Abstract:

“The Value of Infrastructure and Market Integration: Evidence from Renewable Expansion in Chile”
Luis Gonzales (Pontificia Universidad Catolica de Chile), Koichiro Ito* (University of Chicago), and Mar Reguant (Northwestern University)

Effective and economical expansion of renewable energy is one of the most urgent and important challenges of addressing climate change. However, many countries are facing a problem because existing network infrastructures (i.e., transmission networks) were not originally built to accommodate renewables, which creates disconnections between demand centers and renewable supply. We begin with a simple theoretical model that highlights why market integration plays a key role in renewable expansion in static and dynamic ways. Statically, market integration improves allocative efficiency by gains from trade.
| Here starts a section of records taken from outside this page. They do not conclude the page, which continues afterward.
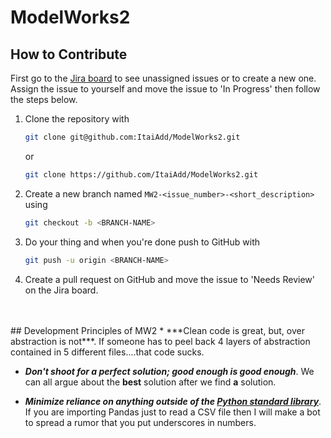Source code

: # ModelWorks2

## How to Contribute
First go to the <a href="https://itaiadd.atlassian.net/jira/software/projects/MW2/boards/1" target="_blank">Jira board</a> to see unassigned issues or to create a new one. Assign the issue to yourself and move the issue to 'In Progress' then follow the steps below. 

1.  Clone the repository with
    ```bash
    git clone git@github.com:ItaiAdd/ModelWorks2.git
    ```
    or

    ```bash
    git clone https://github.com/ItaiAdd/ModelWorks2.git
    ```
2.  Create a new branch named `MW2-<issue_number>-<short_description>` using
    ```bash
    git checkout -b <BRANCH-NAME>
    ```
3.  Do your thing and when you're done push to GitHub with
    ```bash
    git push -u origin <BRANCH-NAME>
    ```
4.  Create a pull request on GitHub and move the issue to 'Needs Review' on the Jira board.
<br>
<br>
## Development Principles of MW2
* ***Clean code is great, but, over abstraction is not***. If someone has to peel back 4 layers of abstraction contained in 5 different files....that code sucks.

* ***Don't shoot for a perfect solution; good enough is good enough***. We can all argue about the **best** solution after we find **a** solution.

* ***Minimize reliance on anything outside of the <a href="https://docs.python.org/3/library/index.html" target="_blank">Python standard library</a>***. If you are importing Pandas just to read a CSV file then I will make a bot to spread a rumor that you put underscores in numbers.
Dynamically, it incentivizes new entries of renewables plants. To quantify these theoretical predictions, we build a structural model of power plant entries and apply it to a recent change of market integration in the Chilean electricity market—two fully separated markets were integrated into one market in 2017. We find that market integration resulted in price convergence across regions, increases in renewable generation, and decreases in overall generation cost due to gains from trade. Furthermore, our counterfactual simulations quantify that substantial amount of renewable entries would not have occurred in the absence of market integration. We show that ignoring this dynamic effect would significantly understate the benefits of market integration, including its impacts on allocative efficiency and renewable expansion.